The rise in median sales prices – both Mulhearn and McIntosh said they expect the market to see about a 10 percent increase in prices this year – has some agents readying for a sort of micro-bubble, particularly if inventory remains as tight as it is now. Mulhearn said he is seeing equity investors offer $20,000 and $30,000 above asking price.
Compounding this potential price inflation could be the long-rumored shadow inventory of distressed properties that banks are continuing to hold. But McIntosh doesn’t think it will come to fruition like some have forecasted, if only because the banks are watching the market closely and don’t want to risk sending sales prices south by unloading a bulk of risky properties on the market. “I’m here to tell you it’s not there,” he added.
Whether Washington’s appetite for new tax revenue has been satiated with the recent fiscal cliff tax deal remains to be seen. For example, talk of establishing new caps on the mortgage interest deduction, or eliminating it altogether, would disproportionately impact Golden State homeowners because median prices are higher here than in most other states, McIntosh said.
If there is one trend that highlights the fluctuation in the single-family market in recent years, perhaps it is this: The luxury market is on fire right now, but lower-end properties are short on supply. If inventory picks up and sales price increases remain slow and steady, the market might achieve a better balance by year’s end.
Multi-Family Sector: Boom Days Are Here Again
The days of bust are turning once more to boom in the multi-family sector as new apartment and condo construction continues to outpace growth in other areas of the real estate market. There are many reasons why this sector is marching toward pre-recession activity levels, not the least of which remains the fallout from the bursting of the housing bubble. “From a broker’s standpoint, the market is very hot,” said Steve Bogoyevac, a broker with Marcus & Millichap, “and growing more and more every day.”
The January 2013 Allen Matkins/UCLA Anderson California Commercial Real Estate Survey reports that renewed demand and falling vacancy rates help explain the surging multi-family market. Low interest rates, an easing of finance restrictions and limited single-family housing inventory also play a role. Additionally, Bogoyevac said, rentals remain an attractive alternative to homeownership given the taxes, insurance costs and other fiscal complications associated with purchasing a single-family residence.
New multi-family developments are breaking ground across the South Bay. In Carson, construction has begun on Arbor Green, a 40-unit affordable housing complex located at 21227-21237 S. Figueroa St. The three-story community features covered parking, a computer lab, laundry room and 24-hour security. Many eco-design elements will be incorporated in the completed complex, including solar water heating systems and rooftop photovoltaic panels.
Meanwhile, Western National Realty Advisors recently announced its $46 million acquisition of The Landing at Long Beach, a 206-unit apartment complex located at 1613 Ximeno Ave. And Park 4200, a brand new 32-unit complex located at 4200 E. Anaheim St., will be ready for occupancy in February.
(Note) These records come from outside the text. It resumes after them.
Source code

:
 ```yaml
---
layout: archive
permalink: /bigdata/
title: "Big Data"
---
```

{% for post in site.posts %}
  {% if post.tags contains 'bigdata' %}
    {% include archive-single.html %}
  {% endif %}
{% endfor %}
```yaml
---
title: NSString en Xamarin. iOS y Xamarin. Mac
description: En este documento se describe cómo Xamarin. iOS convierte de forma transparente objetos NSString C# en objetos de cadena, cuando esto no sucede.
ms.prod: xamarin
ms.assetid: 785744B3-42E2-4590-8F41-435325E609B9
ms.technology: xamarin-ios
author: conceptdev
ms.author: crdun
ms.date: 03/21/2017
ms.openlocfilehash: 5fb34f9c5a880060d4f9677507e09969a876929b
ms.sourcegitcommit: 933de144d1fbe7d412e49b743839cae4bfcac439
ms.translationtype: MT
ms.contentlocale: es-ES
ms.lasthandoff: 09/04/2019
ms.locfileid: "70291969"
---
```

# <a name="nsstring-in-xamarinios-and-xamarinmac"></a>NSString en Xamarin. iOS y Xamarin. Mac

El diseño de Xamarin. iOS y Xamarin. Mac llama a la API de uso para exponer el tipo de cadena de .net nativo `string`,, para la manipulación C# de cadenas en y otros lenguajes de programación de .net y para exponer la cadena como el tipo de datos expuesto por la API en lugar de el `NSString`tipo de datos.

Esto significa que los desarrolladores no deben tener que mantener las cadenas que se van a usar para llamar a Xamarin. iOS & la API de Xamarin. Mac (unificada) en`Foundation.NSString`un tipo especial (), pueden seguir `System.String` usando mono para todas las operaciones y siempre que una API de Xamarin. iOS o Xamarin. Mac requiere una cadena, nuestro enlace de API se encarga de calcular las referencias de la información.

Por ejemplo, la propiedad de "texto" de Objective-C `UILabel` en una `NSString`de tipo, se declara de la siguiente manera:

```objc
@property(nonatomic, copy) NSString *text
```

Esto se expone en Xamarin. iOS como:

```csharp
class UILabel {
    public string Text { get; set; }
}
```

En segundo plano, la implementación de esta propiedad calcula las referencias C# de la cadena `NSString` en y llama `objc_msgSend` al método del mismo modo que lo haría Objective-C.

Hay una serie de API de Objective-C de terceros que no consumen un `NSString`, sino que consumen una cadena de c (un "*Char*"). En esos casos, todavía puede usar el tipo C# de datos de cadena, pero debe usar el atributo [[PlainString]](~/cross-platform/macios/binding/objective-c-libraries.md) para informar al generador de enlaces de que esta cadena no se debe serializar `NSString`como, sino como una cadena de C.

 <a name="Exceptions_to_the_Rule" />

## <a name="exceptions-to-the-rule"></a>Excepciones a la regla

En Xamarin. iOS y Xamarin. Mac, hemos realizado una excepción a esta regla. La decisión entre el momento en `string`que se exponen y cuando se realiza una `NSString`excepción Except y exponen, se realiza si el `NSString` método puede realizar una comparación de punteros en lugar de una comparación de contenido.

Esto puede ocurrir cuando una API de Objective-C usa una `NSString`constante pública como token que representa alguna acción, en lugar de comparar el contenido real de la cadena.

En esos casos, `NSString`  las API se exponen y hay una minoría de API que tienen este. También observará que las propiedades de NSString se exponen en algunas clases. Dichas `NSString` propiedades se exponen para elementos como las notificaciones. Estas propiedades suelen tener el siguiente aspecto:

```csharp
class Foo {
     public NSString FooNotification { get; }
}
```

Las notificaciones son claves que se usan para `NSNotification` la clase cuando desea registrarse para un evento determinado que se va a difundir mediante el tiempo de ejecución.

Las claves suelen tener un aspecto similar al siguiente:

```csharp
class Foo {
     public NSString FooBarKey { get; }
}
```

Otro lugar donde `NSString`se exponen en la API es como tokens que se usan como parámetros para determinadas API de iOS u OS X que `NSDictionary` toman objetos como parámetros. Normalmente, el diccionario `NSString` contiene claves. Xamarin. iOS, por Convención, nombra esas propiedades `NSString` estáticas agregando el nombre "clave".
Finally, AMCAL Multi-Housing, Inc., will begin construction in March on Urban Village. The 129-unit, LEED-certified complex located at 1081 Long Beach Blvd. offers studios, one- and two- bedroom apartments, an open courtyard with pool, a fitness area and clubhouse. Urban Village, slated for completion in June 2014, is designed for young professionals, particularly those working at nearby St. Mary Medical Center.
All this movement in the multi-family sector has caused rents to begin rising again. Malcolm Bennett, owner of International Realty and Investments, said his company is testing the market with slightly increased rental rates. If the market can sustain higher prices, it will likely serve to drive more people into homeownership even while keeping rentals a fiscally sound option.
“There is absolutely no problem renting out units,” said Prudential California Realty’s Mulhearn. “There are always more calls than availability.” Mulhearn had been in the single-family market until the recession hit. “We’ve been forced into diversification,” including multi-family property and HOA management, he said.
Kent Williams, managing director at Marcus & Millichap’s Long Beach office, said low vacancy rates across the South Bay make apartments an enticing investment. “Apartment vacancy peaked in the low 5 percent range during 2010 and has since retreated to the low 3 percent area,” he told the Business Journal in an e-mail. “This year, vacancy will continue to dip lower as job creation gains momentum. By year-end 2013, apartment vacancy will fall close to 2.7 percent, enabling operators to lift asking- and effective- rents more than 4 percent.”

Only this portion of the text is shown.